Sous le regard attentif d’Enash et de ses compagnons, le couvercle du reconstructeur plastique fut refermé et la procédure de résurrection commença.
Enash éprouvait une certaine tension. Car ce n’était pas une tentative effectuée à l’aveuglette. Dans quelques minutes, un des anciens habitants de cette planète allait se dresser sur son séant et les contempler. La technique à laquelle on avait recours était simple et toujours d’une parfaite efficacité.
… L’existence naît des ombres infinitésimales. Le seuil du commencement et de la fin ; de la vie et de… la non-vie. Dans cette zone obscure, la matière hésite entre les anciennes habitudes et de nouvelles. L’habitude de l’organique et celle de l’inorganique. Les électrons ignorent tout des valeurs de la vie et de la non-vie. Les atomes ne savent rien de l’inanimé. Mais quand les atomes se constituent en molécules, un pas est franchi, un pas infime, celui de la vie – pour autant qu’elle ait germé. Un pas… et les ténèbres. Ou l’avènement à l’existence.

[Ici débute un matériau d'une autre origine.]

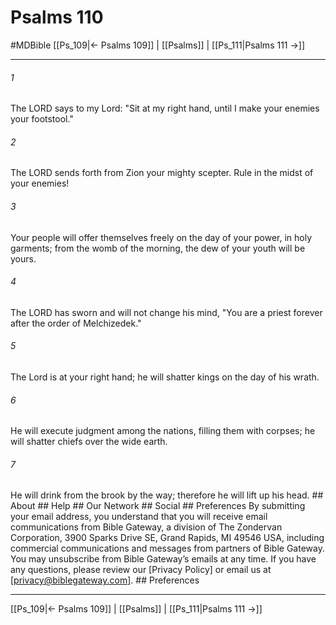 # Psalms 110
#MDBible
[[Ps_109|← Psalms 109]] | [[Psalms]] | [[Ps_111|Psalms 111 →]]

***


###### 1 
The LORD says to my Lord: "Sit at my right hand, until I make your enemies your footstool." 

###### 2 
The LORD sends forth from Zion your mighty scepter. Rule in the midst of your enemies! 

###### 3 
Your people will offer themselves freely on the day of your power, in holy garments; from the womb of the morning, the dew of your youth will be yours. 

###### 4 
The LORD has sworn and will not change his mind, "You are a priest forever after the order of Melchizedek." 

###### 5 
The Lord is at your right hand; he will shatter kings on the day of his wrath. 

###### 6 
He will execute judgment among the nations, filling them with corpses; he will shatter chiefs over the wide earth. 

###### 7 
He will drink from the brook by the way; therefore he will lift up his head. ## About ## Help ## Our Network ## Social ## Preferences By submitting your email address, you understand that you will receive email communications from Bible Gateway, a division of The Zondervan Corporation, 3900 Sparks Drive SE, Grand Rapids, MI 49546 USA, including commercial communications and messages from partners of Bible Gateway. You may unsubscribe from Bible Gateway&rsquo;s emails at any time. If you have any questions, please review our [Privacy Policy] or email us at [privacy@biblegateway.com]. ## Preferences

***

[[Ps_109|← Psalms 109]] | [[Psalms]] | [[Ps_111|Psalms 111 →]]
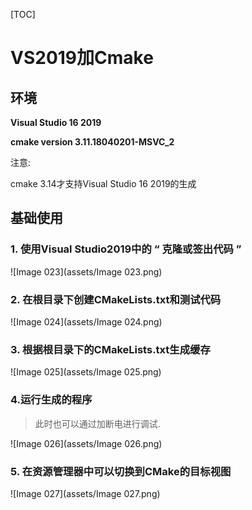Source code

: [TOC]

# VS2019加Cmake

## 环境

**Visual Studio 16 2019**

**cmake version 3.11.18040201-MSVC_2**

注意:

cmake 3.14才支持Visual Studio 16 2019的生成

## 基础使用

### 1. 使用Visual Studio2019中的 “ 克隆或签出代码 ”

![Image 023](assets/Image 023.png)

### 2.  在根目录下创建CMakeLists.txt和测试代码

![Image 024](assets/Image 024.png)

### 3. 根据根目录下的CMakeLists.txt生成缓存

![Image 025](assets/Image 025.png)

### 4.运行生成的程序

> 此时也可以通过加断电进行调试.

![Image 026](assets/Image 026.png)

### 5. 在资源管理器中可以切换到CMake的目标视图

![Image 027](assets/Image 027.png)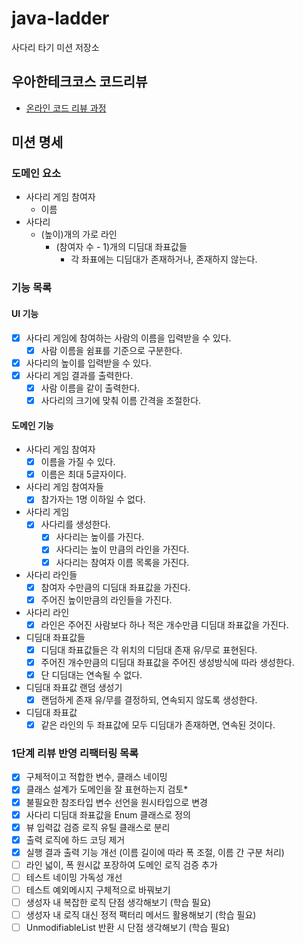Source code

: # java-ladder

사다리 타기 미션 저장소

## 우아한테크코스 코드리뷰

- [온라인 코드 리뷰 과정](https://github.com/woowacourse/woowacourse-docs/blob/master/maincourse/README.md)

## 미션 명세

### 도메인 요소

- 사다리 게임 참여자
    - 이름
- 사다리
    - (높이)개의 가로 라인
        - (참여자 수 - 1)개의 디딤대 좌표값들
            - 각 좌표에는 디딤대가 존재하거나, 존재하지 않는다.

### 기능 목록

#### UI 기능

- [x] 사다리 게임에 참여하는 사람의 이름을 입력받을 수 있다.
    - [x] 사람 이름을 쉼표를 기준으로 구분한다.
- [x] 사다리의 높이를 입력받을 수 있다.
- [x] 사다리 게임 결과를 출력한다.
    - [x] 사람 이름을 같이 출력한다.
    - [x] 사다리의 크기에 맞춰 이름 간격을 조절한다.

#### 도메인 기능

- 사다리 게임 참여자
    - [x] 이름을 가질 수 있다.
    - [x] 이름은 최대 5글자이다.
- 사다리 게임 참여자들
    - [x] 참가자는 1명 이하일 수 없다.
- 사다리 게임
    - [x] 사다리를 생성한다.
        - [x] 사다리는 높이를 가진다.
        - [x] 사다리는 높이 만큼의 라인을 가진다.
        - [x] 사다리는 참여자 이름 목록을 가진다.
- 사다리 라인들
    - [x] 참여자 수만큼의 디딤대 좌표값을 가진다.
    - [x] 주어진 높이만큼의 라인들을 가진다.
- 사다리 라인
    - [x] 라인은 주어진 사람보다 하나 적은 개수만큼 디딤대 좌표값을 가진다.
- 디딤대 좌표값들
    - [x] 디딤대 좌표값들은 각 위치의 디딤대 존재 유/무로 표현된다.
    - [x] 주어진 개수만큼의 디딤대 좌표값을 주어진 생성방식에 따라 생성한다.
    - [x] 단 디딤대는 연속될 수 없다.
- 디딤대 좌표값 랜덤 생성기
    - [x] 랜덤하게 존재 유/무를 결정하되, 연속되지 않도록 생성한다.
- 디딤대 좌표값
    - [x] 같은 라인의 두 좌표값에 모두 디딤대가 존재하면, 연속된 것이다.

### 1단계 리뷰 반영 리팩터링 목록

- [x] 구체적이고 적합한 변수, 클래스 네이밍
- [x] 클래스 설계가 도메인을 잘 표현하는지 검토*
- [x] 불필요한 참조타입 변수 선언을 원시타입으로 변경
- [x] 사다리 디딤대 좌표값을 Enum 클래스로 정의
- [x] 뷰 입력값 검증 로직 유틸 클래스로 분리
- [x] 출력 로직에 하드 코딩 제거
- [x] 실행 결과 출력 기능 개선 (이름 길이에 따라 폭 조절, 이름 간 구분 처리)
- [ ] 라인 넓이, 폭 원시값 포장하여 도메인 로직 검증 추가
- [ ] 테스트 네이밍 가독성 개선
- [ ] 테스트 예외메시지 구체적으로 바꿔보기
- [ ] 생성자 내 복잡한 로직 단점 생각해보기 (학습 필요)
- [ ] 생성자 내 로직 대신 정적 팩터리 메서드 활용해보기 (학습 필요)
- [ ] UnmodifiableList 반환 시 단점 생각해보기 (학습 필요)
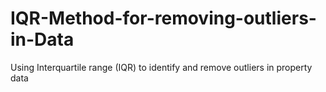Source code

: # IQR-Method-for-removing-outliers-in-Data
Using Interquartile range (IQR) to identify and remove outliers in property data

Une pierre. Ou une cellule vivante. Un grain d’or, un brin d’herbe, le sable de la mer, ou les animalcules en nombre aussi incalculable, peuplant les eaux sans limites et saumâtres. Toute la différence, c’est cette zone de matière crépusculaire. Chaque cellule vivante la détient dans toute sa plénitude. Quand on arrache une patte à un crabe, une nouvelle patte lui repousse. Les deux extrémités de la planaire grandissent et, bientôt, il y a deux vers, deux individus, deux tubes digestifs aussi voraces que l’original – et chacun est une entité intégrale et indemne ; cette expérience ne l’a aucunement mutilé. Chaque cellule peut être le tout. Chaque cellule se souvient de façon si richement détaillée que la totalité des mots dont on dispose sera à jamais impuissante à décrire la perfection de l’état auquel elle parvient.
Mais le paradoxe est que la mémoire n’est pas organique. Un banal disque de cire se rappelle les sons. Une bande enregistrée reproduit aisément la voix qui a parlé dans un micro des années auparavant. La mémoire est une empreinte physiologique, une marque sur la matière, la modification morphologique d’une molécule de sorte que, lorsque l’on désire obtenir telle ou telle réaction, la forme émet le même rythme en réponse.
Du crâne de la momie avaient jailli les milliards de milliards de formes mémorielles dont on escomptait maintenant une réponse. Comme à l’accoutumée, la mémoire était fidèle.
Un homme cligna des yeux et ses paupières s’ouvrirent.
— C’est donc bien vrai, dit-il à haute voix. (À mesure qu’il parlait, les mots qu’il prononçait étaient traduits en gana.) La mort n’est qu’une porte donnant sur une autre vie. Mais où est ma suite ? ajouta-t-il sur un ton geignard.
Il s’assit et sortit de la gaine qui s’était automatiquement ouverte à l’instant où il était revenu à la vie. Et il vit ses ravisseurs. Il se pétrifia mais sa transe ne dura qu’un court moment. Il avait un orgueil et un courage très particuliers, qui lui rendirent service. De mauvaise grâce, il tomba à genoux et fit soumission mais le scepticisme devait être profondément enraciné en lui.
— Suis-je en présence des dieux d’Égypte ? fit-il en se relevant. Quelle extravagance est-ce là ? Je ne me prosterne pas devant des démons sans nom.
— Tuez-le ! ordonna le capitaine Gorsid.
Le monstre à deux jambes disparut en se tortillant quand cracha le fusil à rayons.
Le second ressuscité se mit debout. Il était pâle et tremblait de peur :
— Bon Dieu ! Je jure que je ne toucherai jamais plus à cette saleté ! En fait d’éléphants roses…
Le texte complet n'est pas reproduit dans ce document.